神奈川沖浪裏の刃文
神 奈 川 沖 浪 裏 の 刃 文
「大船を荒海に漕ぎ出や船たけ我が見し子らがまみはしるしも」――詠み人知らず
【序】
私があの刀と出会ったのは、まだ美術館・博物館での刀剣鑑賞をし始めたばかりの頃である十九の時だった。
華やかな刃文が一際目を引くその刀の名は「今荒波(いまあらなみ)」。号である「今荒波」という名の由来は、その名の通り、荒波のように華やかな刃文だ。
私は東京国立博物館で出会ったこの刀を甚く気に入り、展示されていることを知り、何度も会いに行った。今回は私から見た「今荒波」についてお話しようと思う。まずは今荒波という刀について説明しよう。今荒波は、今川家や井伊家所蔵だったと伝わり、その後、井伊家十五代目当主井伊直忠伯爵から明治天皇に献上されたそうだ。現在は東京国立博物館所蔵となっている。
片山一文字派の刀工・一文字則房の作とされる太刀「今荒波」。号の由来については先程も述べた通り荒波のように派手な刃文が由来だが、昔、似たような由来と号を持つ刀である「荒波一文字」という刀があったそうで、これと区別する為に「今」が付き、「今荒波」という名前になったそうだ。
この刀の特徴はまさに号の由来にもなっているその刃文だ。私はこんなにも生き生きとし躍動感に溢れる刃文を、他では見たことがない。この刀の刃文は重花丁子と呼ばれる刃文で、とても華やかだ。私はこの刃文を、浮世絵師・葛飾北斎の代表作である「神奈川沖浪裏(かながわおきなみうら)」のように華やかな波だと思っている。それ故に今回のエッセイのタイトルも「神奈川沖浪裏の刃文」にした。派手好みの者や華やかな作風が好きな者にとって、今荒波は堪らない作品であろう。
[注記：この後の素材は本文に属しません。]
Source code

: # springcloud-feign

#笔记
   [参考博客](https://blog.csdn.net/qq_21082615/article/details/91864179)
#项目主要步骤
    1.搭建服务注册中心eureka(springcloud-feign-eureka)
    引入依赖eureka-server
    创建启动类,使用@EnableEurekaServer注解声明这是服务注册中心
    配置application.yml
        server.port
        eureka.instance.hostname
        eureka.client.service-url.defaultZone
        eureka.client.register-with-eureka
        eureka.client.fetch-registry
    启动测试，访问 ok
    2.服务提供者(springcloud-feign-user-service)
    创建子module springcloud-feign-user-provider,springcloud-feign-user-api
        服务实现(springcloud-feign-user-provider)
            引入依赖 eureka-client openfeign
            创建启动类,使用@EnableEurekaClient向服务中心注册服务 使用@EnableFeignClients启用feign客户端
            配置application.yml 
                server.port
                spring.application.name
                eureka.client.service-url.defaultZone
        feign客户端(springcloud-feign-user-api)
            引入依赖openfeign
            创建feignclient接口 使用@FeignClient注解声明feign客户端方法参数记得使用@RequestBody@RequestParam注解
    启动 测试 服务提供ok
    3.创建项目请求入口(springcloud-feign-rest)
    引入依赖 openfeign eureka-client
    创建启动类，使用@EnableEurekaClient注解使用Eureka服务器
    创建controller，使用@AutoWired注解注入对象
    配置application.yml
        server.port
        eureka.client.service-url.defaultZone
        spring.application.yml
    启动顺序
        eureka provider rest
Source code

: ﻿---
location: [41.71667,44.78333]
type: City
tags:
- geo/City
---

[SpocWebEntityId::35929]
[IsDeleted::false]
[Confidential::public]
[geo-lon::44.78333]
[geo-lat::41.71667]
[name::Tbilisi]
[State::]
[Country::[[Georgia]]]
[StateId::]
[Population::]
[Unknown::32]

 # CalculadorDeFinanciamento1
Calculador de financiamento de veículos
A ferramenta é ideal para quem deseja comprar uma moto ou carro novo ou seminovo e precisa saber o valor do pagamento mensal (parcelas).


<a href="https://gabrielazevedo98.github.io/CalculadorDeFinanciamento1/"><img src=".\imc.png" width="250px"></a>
茎はすこし磨上げられているそうだが、「一」の文字が切られている在銘の刀だ。また、この太刀の姿は、腰反りが高く、踏ん張りがある力強さと頼もしさを感じるものだ。見る人によっては、その迫力と存在感に圧倒されるかもしれない。機会があれば是非見て欲しい刀の一振りだ。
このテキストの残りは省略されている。